Issues and Challenges in Finding the Structure of Words
Morphological parsing aims to reduce the variability of word forms by defining clear, higher-level linguistic units. It seeks to:
1. Remove unnecessary irregularities.
2. Limit ambiguity.
3. Establish consistent morphological rules.
However, several challenges persist in this process.
01Irregularity
The phenomenon where certain words or word forms does not follow regular patterns or rules in terms of morphology or syntax is referred as irregularity. It is a challenge for algorithms which follow particular patterns.
1. Irregular Verbs: Many verbs do not follow the standard tense formation (adding -ed). For example, the base form go becomes went rather than goed.
2. Exceptional Inflection: Comparative and superlative adjectives often break standard patterns. For example big becomes bigger/biggest, good becomes better/best rather than gooder/goodest.
02Ambiguity
Words or sentences may have multiple interpretations, causing confusion for NLP models. These are of 4 types:
1. Word Sense Ambiguity: A single word has different meanings (e.g., "bank" as a financial institution vs. a riverbank).
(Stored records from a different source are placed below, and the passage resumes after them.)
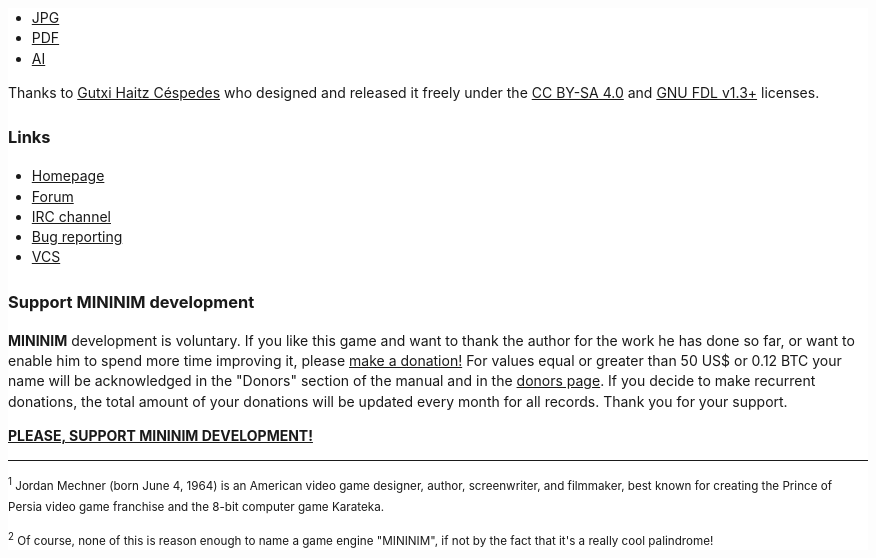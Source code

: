 - [JPG](https://github.com/oitofelix/mininim/releases/download/v201701122309/MININIM_201701122309_EDITORHELP-01.jpg)
- [PDF](https://github.com/oitofelix/mininim/releases/download/v201701122309/MININIM_201701122309_EDITORHELP.pdf)
- [AI](https://github.com/oitofelix/mininim/releases/download/v201701122309/MININIM_201701122309_EDITORHELP.ai)

Thanks to [Gutxi Haitz Céspedes](http://www.gutxihaitz.com/) who
designed and released it freely under the
[CC BY-SA 4.0](https://creativecommons.org/licenses/by-sa/4.0/) and
[GNU FDL v1.3+](http://www.gnu.org/licenses/fdl.html) licenses.


### Links

- [Homepage](http://oitofelix.github.io/mininim/)
- [Forum](http://forum.princed.org/viewforum.php?f=127)
- [IRC channel](irc://irc.freenode.net/mininim)
- [Bug reporting](https://github.com/oitofelix/mininim/issues)
- [VCS](https://github.com/oitofelix/mininim)


### Support MININIM development

__MININIM__ development is voluntary.  If you like this game and want
to thank the author for the work he has done so far, or want to enable
him to spend more time improving it, please
[make a donation!](/funding.html) For values equal or greater than 50
US$ or 0.12 BTC your name will be acknowledged in the "Donors" section
of the manual and in the [donors page](/funding.html#donors).  If you
decide to make recurrent donations, the total amount of your donations
will be updated every month for all records.  Thank you for your
support.

[__PLEASE, SUPPORT MININIM DEVELOPMENT!__](/funding.html)



<hr>

<p markdown="1">
<small><sup>1</sup> Jordan Mechner (born June 4, 1964) is an American
video game designer, author, screenwriter, and filmmaker, best known
for creating the Prince of Persia video game franchise and the 8-bit
computer game Karateka.</small>
</p>

<p markdown="1">
<small><sup>2</sup> Of course, none of this is reason enough to name a
game engine "MININIM", if not by the fact that it's a really cool
palindrome!</small>
</p>

</div>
2. Parts of Speech Ambiguity: different parts of speech on their usage.
Example: I run ('run' -> verb) and in the sentence 'He went for a run' ('run' -> noun)
3. Structural Ambiguity: A sentence can be interpreted in multiple ways.
Example:
Sentence -> I saw the man with the telescope.
Possible Interpretations:
i. I used a telescope to see the man.
ii. The man I saw was holding a telescope.
4. Referential Ambiguity: Pronouns (e.g., he, she, his, her) can refer to multiple potential antecedents, making it unclear who or what is being discussed
03Productivity
This challenge involves the generation of new words from existing or unknown terms, which algorithms may not recognize.
Example: The term Google (derived from the mathematical term googol) became a base for new words like Googling, Googlish, and googlyology through productivity rules.
New words, as well as proper nouns like names of people or locations, often lack standardized definitions, leading to challenges in algorithmic processing.